Advocating for all-day kindergarten

AMHERST – Starting full-day kindergarten is the school district’s high­est priority, Principal Gerry St. Amand told the School Board recently.

And to ensure that an all-day kindergarten pro­gram begins next year at Clark-Wilkins Elementary School, he proposed that all costs be covered in the budget so there is no risk that voters will turn it down again.

In March, Amherst vot­ers soundly rejected a $620,000 warrant article that would have paid for support staff, curriculum materials and three more teachers.

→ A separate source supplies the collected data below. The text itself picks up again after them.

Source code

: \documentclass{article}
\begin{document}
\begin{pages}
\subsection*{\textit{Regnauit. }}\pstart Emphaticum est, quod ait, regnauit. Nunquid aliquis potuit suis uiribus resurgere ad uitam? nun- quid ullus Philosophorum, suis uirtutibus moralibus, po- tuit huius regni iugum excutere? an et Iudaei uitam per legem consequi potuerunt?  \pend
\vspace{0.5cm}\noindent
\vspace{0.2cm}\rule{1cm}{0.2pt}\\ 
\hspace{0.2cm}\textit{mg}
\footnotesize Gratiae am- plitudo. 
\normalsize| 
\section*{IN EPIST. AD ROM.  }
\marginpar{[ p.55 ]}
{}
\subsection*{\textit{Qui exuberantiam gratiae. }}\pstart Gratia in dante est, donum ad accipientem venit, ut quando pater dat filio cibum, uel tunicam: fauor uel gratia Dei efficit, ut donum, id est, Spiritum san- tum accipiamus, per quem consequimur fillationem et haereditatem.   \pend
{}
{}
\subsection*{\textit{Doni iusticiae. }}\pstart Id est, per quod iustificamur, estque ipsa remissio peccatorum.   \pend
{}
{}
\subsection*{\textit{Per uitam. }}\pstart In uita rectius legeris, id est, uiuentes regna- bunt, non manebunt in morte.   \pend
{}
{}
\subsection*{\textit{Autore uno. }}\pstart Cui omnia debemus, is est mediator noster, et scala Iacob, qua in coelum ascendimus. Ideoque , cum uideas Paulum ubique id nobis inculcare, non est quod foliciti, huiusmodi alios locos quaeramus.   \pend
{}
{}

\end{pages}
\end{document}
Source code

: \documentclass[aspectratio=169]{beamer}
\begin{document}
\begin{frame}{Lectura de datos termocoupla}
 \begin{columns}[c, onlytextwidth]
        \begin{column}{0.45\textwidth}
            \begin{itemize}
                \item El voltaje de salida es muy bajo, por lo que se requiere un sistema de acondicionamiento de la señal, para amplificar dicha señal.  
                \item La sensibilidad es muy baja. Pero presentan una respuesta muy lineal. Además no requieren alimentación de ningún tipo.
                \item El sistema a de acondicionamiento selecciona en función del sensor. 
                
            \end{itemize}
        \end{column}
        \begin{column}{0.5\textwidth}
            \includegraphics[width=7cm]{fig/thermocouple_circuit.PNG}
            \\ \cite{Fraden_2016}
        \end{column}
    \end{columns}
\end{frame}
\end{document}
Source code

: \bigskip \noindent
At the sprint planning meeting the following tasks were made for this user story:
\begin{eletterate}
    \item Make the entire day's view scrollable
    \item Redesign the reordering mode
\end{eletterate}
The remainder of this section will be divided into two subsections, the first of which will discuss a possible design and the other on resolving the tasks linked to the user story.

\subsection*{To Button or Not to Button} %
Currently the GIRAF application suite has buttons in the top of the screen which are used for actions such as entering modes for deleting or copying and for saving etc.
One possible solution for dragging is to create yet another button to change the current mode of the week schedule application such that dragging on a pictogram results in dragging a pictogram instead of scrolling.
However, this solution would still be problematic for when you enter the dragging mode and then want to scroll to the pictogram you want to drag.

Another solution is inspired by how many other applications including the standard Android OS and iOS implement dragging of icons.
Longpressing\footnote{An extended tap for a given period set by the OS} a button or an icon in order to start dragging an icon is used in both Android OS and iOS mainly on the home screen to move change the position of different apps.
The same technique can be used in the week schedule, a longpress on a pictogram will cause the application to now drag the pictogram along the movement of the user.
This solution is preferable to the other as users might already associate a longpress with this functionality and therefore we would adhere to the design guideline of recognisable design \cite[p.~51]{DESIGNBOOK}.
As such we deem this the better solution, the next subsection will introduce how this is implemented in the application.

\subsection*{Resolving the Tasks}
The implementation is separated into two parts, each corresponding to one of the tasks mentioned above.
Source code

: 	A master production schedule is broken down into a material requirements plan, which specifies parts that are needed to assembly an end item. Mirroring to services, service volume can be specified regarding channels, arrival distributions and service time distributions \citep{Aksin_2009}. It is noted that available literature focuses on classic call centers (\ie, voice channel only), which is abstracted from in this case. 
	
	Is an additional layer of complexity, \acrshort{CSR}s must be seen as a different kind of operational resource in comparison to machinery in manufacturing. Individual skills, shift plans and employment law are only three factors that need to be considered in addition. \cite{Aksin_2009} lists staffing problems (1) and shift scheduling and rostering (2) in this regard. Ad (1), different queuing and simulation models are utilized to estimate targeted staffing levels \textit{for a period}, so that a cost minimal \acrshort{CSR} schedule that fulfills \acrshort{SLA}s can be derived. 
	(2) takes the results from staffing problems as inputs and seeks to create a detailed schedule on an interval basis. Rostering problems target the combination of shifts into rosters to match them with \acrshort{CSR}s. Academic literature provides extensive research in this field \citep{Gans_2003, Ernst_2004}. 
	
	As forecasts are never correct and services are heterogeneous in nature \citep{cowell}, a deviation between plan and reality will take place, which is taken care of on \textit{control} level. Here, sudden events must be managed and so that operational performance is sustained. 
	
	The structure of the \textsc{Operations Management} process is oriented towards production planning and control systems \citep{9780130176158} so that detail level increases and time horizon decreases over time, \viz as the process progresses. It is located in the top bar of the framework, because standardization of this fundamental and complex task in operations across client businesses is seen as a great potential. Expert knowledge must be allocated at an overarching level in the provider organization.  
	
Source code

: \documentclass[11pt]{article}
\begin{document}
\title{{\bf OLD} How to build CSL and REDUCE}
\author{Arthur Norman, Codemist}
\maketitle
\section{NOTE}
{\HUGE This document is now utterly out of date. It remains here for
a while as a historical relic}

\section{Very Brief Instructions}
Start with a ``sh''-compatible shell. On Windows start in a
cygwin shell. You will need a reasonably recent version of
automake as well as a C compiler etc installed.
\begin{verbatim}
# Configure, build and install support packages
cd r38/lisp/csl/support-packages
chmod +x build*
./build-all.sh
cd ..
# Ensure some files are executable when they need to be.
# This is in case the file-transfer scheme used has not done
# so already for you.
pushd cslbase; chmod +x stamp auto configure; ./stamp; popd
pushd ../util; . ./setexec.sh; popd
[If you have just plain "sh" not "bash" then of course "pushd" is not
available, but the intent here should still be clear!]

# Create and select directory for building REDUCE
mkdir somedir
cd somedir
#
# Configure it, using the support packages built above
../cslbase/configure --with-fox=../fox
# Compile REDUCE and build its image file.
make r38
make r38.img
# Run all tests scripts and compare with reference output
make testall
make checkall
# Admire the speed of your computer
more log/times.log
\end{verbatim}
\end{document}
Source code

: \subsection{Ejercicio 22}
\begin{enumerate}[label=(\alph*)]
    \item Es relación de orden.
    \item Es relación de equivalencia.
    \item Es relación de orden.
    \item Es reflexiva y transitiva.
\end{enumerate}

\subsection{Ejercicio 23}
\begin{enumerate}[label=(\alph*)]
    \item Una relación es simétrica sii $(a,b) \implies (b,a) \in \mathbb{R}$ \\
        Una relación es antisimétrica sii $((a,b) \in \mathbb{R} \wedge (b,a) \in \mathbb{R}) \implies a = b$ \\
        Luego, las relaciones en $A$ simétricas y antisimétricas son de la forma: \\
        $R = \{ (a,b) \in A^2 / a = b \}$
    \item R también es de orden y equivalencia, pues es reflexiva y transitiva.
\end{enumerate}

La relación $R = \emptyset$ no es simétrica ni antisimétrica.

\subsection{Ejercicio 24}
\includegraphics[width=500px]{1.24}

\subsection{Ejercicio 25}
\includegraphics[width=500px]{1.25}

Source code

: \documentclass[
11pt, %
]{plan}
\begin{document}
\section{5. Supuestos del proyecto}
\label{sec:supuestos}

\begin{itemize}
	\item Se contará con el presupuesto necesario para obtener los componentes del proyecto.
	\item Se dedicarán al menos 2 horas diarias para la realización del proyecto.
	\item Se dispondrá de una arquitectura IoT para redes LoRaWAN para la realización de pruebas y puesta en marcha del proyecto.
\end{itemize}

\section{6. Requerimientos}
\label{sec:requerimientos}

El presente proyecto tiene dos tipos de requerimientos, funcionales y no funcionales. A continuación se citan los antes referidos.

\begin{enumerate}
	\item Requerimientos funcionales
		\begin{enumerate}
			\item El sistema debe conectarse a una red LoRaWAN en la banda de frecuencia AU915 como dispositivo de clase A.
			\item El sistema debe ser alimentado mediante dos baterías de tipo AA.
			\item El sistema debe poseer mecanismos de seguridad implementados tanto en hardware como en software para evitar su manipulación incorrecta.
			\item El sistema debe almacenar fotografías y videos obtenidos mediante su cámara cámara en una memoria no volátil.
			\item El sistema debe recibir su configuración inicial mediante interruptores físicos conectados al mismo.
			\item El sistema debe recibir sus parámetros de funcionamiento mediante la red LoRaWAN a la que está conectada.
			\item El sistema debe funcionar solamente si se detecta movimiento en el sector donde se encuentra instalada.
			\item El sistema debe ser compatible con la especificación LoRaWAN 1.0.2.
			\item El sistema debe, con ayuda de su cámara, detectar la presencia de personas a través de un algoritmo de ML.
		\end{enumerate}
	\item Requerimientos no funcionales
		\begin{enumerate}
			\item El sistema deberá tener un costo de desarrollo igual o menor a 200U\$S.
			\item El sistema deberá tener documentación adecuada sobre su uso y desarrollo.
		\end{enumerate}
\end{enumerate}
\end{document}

St. Amand said he would strive for a zero percent budget increase and implement the new program by shifting staff around. Much of the cur­riculum and professional development work has already been done, he said. Full-day kindergar­ten "fits into our strate­gic plan" and would help all students go into first grade at the same level, St. Amand said. "This is something we should do," he said.

All-day kindergarten would ensure that all students are getting the same educational oppor­tunities, St. Amand said.

"The curriculum and expectations require it," he said. "The rules have changed."

Amherst school offi­cials and teachers main­tain that 5-year-olds need a full day of kindergarten to learn what they need to and have time to explore and enjoy learning.

School Board members, who will be working on next year’s budget over the next few months, told the principal they sup­port his proposal.

At the district’s deliber­ative session in February, board Chairwoman Luci­enne Fouks said all-day kindergarten would boost property values and revi­talize the town by attract­ing young families.

And a longer school day would give the young chil­dren more time to learn what they need to learn, she said, because what is expected of 5-year-olds now is drastically differ­ent from what was expect­ed years ago.

Mont Vernon Village School instituted kinder­garten this school year without asking for voter approval because declin­ing enrollments meant there was sufficient space and staff.

New Hampshire began requiring school districts to offer at least a half-day of kindergarten in 2009.

According to Parent­ing New Hampshire, the trend toward full-day kindergarten began 15 years ago. In the 1999-2000 school year, full-day kin­dergarten was available in seven school districts. By 2013-14, the number had grown to 83 districts.